In: Economics
Evaluate a Statement
In a world of zero transportation costs, no trade barriers, and significant differences between nations with regard to factor conditions, firms must expand internationally if they are to survive. Discuss this statement.
The theory of comparative advantage is a measure of profit
gained from trade practices to an individual and nation. It
suggests that the activities in the countries must be so efficient
that can produce effective factors of production. If there were
zero transportation costs, no trade barriers, and nontrivial
differences between nations regarding factor conditions, then firms
are said to provide the best set of factors of production.
As factor endowments evolve, the firm may want to disperse its
value-creating activities to those markets that offer comparative
advantages.

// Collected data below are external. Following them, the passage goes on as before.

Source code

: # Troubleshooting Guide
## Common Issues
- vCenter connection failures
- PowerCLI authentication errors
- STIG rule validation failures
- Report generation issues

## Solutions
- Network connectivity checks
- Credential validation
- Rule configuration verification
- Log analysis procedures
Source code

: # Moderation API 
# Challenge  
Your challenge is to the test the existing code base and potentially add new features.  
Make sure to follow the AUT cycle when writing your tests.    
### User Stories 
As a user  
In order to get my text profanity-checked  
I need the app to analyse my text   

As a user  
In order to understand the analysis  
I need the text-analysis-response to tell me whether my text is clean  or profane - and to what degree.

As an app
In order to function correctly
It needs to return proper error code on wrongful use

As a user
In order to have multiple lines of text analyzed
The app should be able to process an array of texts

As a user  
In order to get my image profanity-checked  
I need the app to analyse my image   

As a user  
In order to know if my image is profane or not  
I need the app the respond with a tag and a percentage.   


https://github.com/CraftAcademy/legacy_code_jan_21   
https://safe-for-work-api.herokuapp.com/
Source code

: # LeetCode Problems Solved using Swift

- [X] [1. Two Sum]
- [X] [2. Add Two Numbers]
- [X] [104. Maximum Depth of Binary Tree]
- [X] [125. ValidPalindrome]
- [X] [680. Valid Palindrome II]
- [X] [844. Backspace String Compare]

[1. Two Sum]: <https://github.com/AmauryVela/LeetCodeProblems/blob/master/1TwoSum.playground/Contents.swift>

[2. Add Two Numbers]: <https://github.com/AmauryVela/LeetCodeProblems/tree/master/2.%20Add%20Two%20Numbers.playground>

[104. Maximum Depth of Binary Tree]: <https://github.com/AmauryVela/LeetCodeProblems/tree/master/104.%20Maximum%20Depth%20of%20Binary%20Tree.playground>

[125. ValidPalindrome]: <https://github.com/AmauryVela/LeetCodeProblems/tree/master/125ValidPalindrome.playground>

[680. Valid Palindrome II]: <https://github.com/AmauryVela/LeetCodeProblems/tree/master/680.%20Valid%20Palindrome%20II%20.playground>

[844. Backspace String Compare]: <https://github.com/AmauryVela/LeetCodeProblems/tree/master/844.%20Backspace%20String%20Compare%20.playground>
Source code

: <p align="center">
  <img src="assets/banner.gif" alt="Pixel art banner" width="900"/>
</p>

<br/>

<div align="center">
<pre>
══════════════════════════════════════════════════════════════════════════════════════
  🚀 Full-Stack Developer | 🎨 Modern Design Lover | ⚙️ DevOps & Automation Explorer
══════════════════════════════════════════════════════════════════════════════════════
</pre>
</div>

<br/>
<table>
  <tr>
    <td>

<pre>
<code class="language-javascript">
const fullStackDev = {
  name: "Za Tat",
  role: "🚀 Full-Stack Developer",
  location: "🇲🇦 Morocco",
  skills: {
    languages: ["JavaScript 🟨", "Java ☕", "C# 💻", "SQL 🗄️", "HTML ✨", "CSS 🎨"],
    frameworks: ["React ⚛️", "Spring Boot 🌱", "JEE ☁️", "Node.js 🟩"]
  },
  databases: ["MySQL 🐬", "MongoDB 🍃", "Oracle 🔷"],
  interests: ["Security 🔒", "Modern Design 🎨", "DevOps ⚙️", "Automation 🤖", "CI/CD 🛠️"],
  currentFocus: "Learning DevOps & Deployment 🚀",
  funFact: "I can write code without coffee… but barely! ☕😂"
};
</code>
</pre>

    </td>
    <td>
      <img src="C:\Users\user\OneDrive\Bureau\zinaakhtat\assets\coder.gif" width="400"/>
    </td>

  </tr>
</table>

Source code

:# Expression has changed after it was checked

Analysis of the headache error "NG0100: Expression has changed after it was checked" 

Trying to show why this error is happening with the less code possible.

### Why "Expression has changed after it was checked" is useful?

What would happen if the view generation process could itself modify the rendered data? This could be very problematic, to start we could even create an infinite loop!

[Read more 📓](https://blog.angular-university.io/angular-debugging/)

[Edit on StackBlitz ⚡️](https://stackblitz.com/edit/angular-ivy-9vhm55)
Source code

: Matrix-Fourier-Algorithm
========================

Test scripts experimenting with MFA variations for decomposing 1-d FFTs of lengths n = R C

If the firm is in a competitive market, this provides
global exposure to establish new business operations. A firm may be
able to survive in a local market without international expansion,
if the local market is not targeted by competitors that have taken
advantage of the economies offered by dispersing their
value-creation activities internationally. An example is an
inefficient, high-priced locallyowned supermarket that has not yet
faced the entry of Wal-Mart in its market.
When assuming location economies, a firm develops internationally
its value creation activities, so that it can take advantage of
different factors in different countries. The location of value
creation activities "can have one of two effects i.e., it can lower
the costs of value creation and helps to achieve a low-cost
position.
Hence, well established firms in a country can offer the greatest
set of factor conditions to produce their products, might not need
to expand internationally. A firm's value creation activities may
need to be scattered to other countries witn a comparative
advantage as factor conditions change.